From the original questioner:
Yeah, he brought with him new finish, catalyst, reducer and 2 guns. I also had the problem when I shut the air fan regulator down on my AA. No matter what we put it on, we had the problem. When he got back, he got some CV from the same batch number and couldn't duplicate the problem. He is thinking it might be the catalyst. We will see tomorrow.


From contributor B:
Have you tried shooting it in something besides a AAA? Try shooting it with an HVLP and see if you still have the problem. Could your pump or lines be contaminated?


From the original questioner:
Yeah, we shot it with 3 different HVLP gravity feed guns.


From contributor B:
Hmmm… Are you sure that your air supply is dry? That is the only other thing I can think of.


From the original questioner:
We think it might have something to do with the catalyst, so that is the next thing we are going to try, that and one more batch of finish. This is one that is really odd.


From contributor D:
Clean a piece of glass with acetone. Mix up your finish and pour some out onto the glass. Try to get it so that you end up with a poured film of maybe 5 wet mils. Brush it out if you have to. Wait for it to dry. If you end up with gritty finish, then it's the finish or there's a remote chance that you have a filthy spray environment (you know best on that and all I am doing is citing the variables). But if you end up with smooth finish, it's your equipment.


From contributor N:
Below is our SOP for checking contamination. A little long, but checks all your possibilities.
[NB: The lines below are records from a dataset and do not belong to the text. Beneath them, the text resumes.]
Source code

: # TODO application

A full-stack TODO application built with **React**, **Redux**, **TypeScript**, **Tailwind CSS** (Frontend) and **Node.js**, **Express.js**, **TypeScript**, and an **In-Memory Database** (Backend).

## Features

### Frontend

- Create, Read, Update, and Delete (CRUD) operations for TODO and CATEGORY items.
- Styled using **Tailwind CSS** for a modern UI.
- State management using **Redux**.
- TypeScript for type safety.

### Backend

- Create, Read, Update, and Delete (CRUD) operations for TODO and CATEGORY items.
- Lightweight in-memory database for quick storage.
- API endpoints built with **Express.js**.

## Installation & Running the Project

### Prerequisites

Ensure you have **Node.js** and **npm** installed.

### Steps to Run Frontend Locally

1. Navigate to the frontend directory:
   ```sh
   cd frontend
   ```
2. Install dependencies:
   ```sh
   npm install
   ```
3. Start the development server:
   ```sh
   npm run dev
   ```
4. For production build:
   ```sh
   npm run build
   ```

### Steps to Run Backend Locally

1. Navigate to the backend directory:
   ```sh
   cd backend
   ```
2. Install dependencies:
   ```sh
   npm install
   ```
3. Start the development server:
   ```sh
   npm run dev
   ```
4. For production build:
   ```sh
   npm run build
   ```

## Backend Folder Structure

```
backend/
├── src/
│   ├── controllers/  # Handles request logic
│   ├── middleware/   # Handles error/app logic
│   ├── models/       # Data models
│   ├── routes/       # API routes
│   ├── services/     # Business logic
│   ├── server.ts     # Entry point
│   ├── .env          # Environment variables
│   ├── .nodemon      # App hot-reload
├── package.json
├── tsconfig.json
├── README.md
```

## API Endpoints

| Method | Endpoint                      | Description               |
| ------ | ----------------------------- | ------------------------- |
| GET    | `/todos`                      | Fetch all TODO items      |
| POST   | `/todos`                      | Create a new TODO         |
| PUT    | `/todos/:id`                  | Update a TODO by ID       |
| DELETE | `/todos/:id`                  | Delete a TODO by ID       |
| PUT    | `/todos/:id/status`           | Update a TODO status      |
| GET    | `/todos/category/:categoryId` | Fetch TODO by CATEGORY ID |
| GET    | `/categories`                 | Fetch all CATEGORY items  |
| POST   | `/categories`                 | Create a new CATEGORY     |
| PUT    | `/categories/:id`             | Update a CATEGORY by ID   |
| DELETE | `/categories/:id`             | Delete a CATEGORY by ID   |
1. Obtain clean glass or metal plates. Wash with thinners to remove any surface contamination.

2. Dip plate in product ready for application and check for contamination.
* If no contamination found, check equipment or application environment. See (7).
* If contamination found, see (3).

3. Dip clean plate in uncatalyzed, unreduced product.
* If contaminated, change batch of material and contact your local paint representative.
* If no contamination is found, see (4).

4. Dip clean plate in catalyzed, unreduced product.
* If contaminated, change batch of catalyst and contact your local paint
representative.
* If no contamination is found, see (5).

5. Dip clean plate in catalyzed, reduced product.
* If contaminated, change to new thinners.
* If no contamination is found, see (6).

6. Remix material, original product had external contamination.

7. Check oil lines and water traps for build up and drain appropriately. Respray and check for contamination.
* if contaminated, see (8).
* If no contamination is found, begin regular maintenance of lines and traps.

8. Spray clean plate with mixed material.
If contaminated, see (9).
* If no contamination is found, problem occurs with substrate. Wipe or resand panel and check earlier manufacturing or finish techniques for contamination.

9. Spray clean plate with mixed material and transfer immediately to non-connected area.
* If contaminated, see (10).
* If no contamination is found, problem concerns environment when drying. Possible contamination from air intake or make up.

10. Transfer mixed material to alternate area and respray with different equipment.
* If contaminated, see (11).
* If not contaminated, then problem is with spray or pump equipment. Contact your local equipment representative.

11. Neither product nor equipment appears to cause contamination. Problem could be nonlocalized airborne contamination or airline contamination. Contact your local paint representative for assistance.